*About this exercise*.
Down to the last line, print the data that follows exactly, without its pictures.

*Record set*.
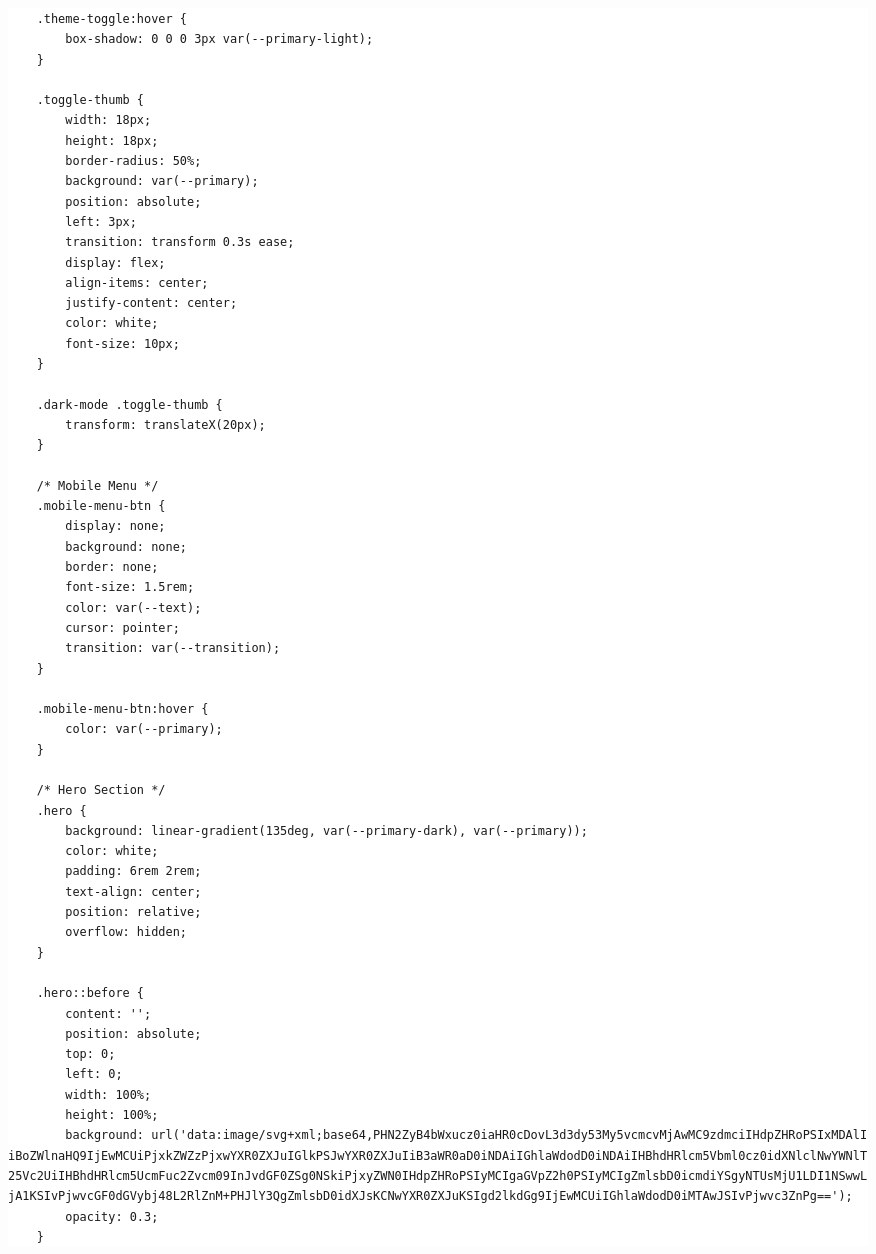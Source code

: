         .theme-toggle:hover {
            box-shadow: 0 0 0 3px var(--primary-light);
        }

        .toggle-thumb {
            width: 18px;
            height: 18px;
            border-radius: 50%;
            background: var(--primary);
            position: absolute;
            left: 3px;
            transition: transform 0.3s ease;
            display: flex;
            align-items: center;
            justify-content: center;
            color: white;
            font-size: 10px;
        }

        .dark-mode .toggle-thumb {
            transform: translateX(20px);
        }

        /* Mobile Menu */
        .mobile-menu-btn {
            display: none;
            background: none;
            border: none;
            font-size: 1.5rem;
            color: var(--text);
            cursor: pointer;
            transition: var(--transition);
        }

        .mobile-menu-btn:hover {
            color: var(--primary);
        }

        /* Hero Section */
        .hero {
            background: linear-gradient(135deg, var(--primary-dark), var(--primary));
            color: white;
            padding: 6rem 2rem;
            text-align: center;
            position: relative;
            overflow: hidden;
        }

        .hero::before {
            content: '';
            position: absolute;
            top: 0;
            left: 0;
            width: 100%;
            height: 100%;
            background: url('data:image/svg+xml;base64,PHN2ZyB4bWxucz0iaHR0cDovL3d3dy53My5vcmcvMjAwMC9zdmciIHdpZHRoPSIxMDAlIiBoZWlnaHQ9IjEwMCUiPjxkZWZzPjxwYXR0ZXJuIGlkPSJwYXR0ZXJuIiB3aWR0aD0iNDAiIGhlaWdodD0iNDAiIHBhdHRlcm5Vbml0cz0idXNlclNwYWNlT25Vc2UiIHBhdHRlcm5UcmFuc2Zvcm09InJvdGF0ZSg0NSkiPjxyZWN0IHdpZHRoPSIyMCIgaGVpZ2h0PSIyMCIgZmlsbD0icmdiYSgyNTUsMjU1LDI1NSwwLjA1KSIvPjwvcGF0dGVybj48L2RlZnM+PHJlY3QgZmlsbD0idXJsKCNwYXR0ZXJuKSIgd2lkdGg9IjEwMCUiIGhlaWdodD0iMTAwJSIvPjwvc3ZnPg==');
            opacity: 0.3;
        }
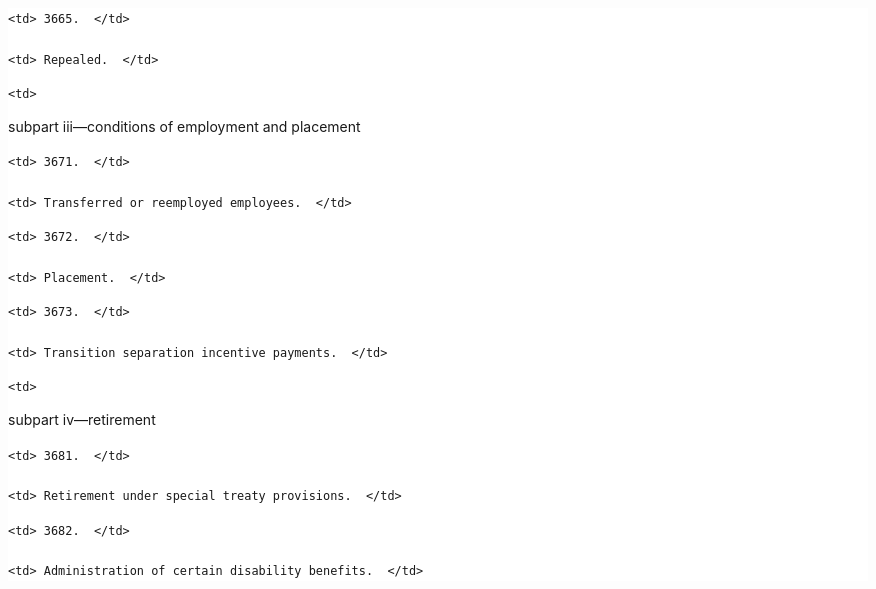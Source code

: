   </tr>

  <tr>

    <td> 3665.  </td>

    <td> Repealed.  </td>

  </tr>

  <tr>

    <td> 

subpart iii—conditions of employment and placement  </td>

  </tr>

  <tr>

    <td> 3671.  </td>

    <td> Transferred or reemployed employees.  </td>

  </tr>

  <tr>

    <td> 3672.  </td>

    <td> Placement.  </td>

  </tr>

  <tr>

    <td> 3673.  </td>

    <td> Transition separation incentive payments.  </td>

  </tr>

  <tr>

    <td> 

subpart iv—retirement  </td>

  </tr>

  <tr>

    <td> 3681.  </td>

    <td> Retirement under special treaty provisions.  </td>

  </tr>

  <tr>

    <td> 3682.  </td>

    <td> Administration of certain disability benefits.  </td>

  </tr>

*Result of this exercise*.
Source code

:         .theme-toggle:hover {
            box-shadow: 0 0 0 3px var(--primary-light);
        }

        .toggle-thumb {
            width: 18px;
            height: 18px;
            border-radius: 50%;
            background: var(--primary);
            position: absolute;
            left: 3px;
            transition: transform 0.3s ease;
            display: flex;
            align-items: center;
            justify-content: center;
            color: white;
            font-size: 10px;
        }

        .dark-mode .toggle-thumb {
            transform: translateX(20px);
        }

        /* Mobile Menu */
        .mobile-menu-btn {
            display: none;
            background: none;
            border: none;
            font-size: 1.5rem;
            color: var(--text);
            cursor: pointer;
            transition: var(--transition);
        }

        .mobile-menu-btn:hover {
            color: var(--primary);
        }

        /* Hero Section */
        .hero {
            background: linear-gradient(135deg, var(--primary-dark), var(--primary));
            color: white;
            padding: 6rem 2rem;
            text-align: center;
            position: relative;
            overflow: hidden;
        }

        .hero::before {
            content: '';
            position: absolute;
            top: 0;
            left: 0;
            width: 100%;
            height: 100%;
            background: url('data:image/svg+xml;base64,PHN2ZyB4bWxucz0iaHR0cDovL3d3dy53My5vcmcvMjAwMC9zdmciIHdpZHRoPSIxMDAlIiBoZWlnaHQ9IjEwMCUiPjxkZWZzPjxwYXR0ZXJuIGlkPSJwYXR0ZXJuIiB3aWR0aD0iNDAiIGhlaWdodD0iNDAiIHBhdHRlcm5Vbml0cz0idXNlclNwYWNlT25Vc2UiIHBhdHRlcm5UcmFuc2Zvcm09InJvdGF0ZSg0NSkiPjxyZWN0IHdpZHRoPSIyMCIgaGVpZ2h0PSIyMCIgZmlsbD0icmdiYSgyNTUsMjU1LDI1NSwwLjA1KSIvPjwvcGF0dGVybj48L2RlZnM+PHJlY3QgZmlsbD0idXJsKCNwYXR0ZXJuKSIgd2lkdGg9IjEwMCUiIGhlaWdodD0iMTAwJSIvPjwvc3ZnPg==');
            opacity: 0.3;
        }
Source code

:   </tr>

  <tr>

    <td> 3665.  </td>

    <td> Repealed.  </td>

  </tr>

  <tr>

    <td> 

subpart iii—conditions of employment and placement  </td>

  </tr>

  <tr>

    <td> 3671.  </td>

    <td> Transferred or reemployed employees.  </td>

  </tr>

  <tr>

    <td> 3672.  </td>

    <td> Placement.  </td>

  </tr>

  <tr>

    <td> 3673.  </td>

    <td> Transition separation incentive payments.  </td>

  </tr>

  <tr>

    <td> 

subpart iv—retirement  </td>

  </tr>

  <tr>

    <td> 3681.  </td>

    <td> Retirement under special treaty provisions.  </td>

  </tr>

  <tr>

    <td> 3682.  </td>

    <td> Administration of certain disability benefits.  </td>

  </tr>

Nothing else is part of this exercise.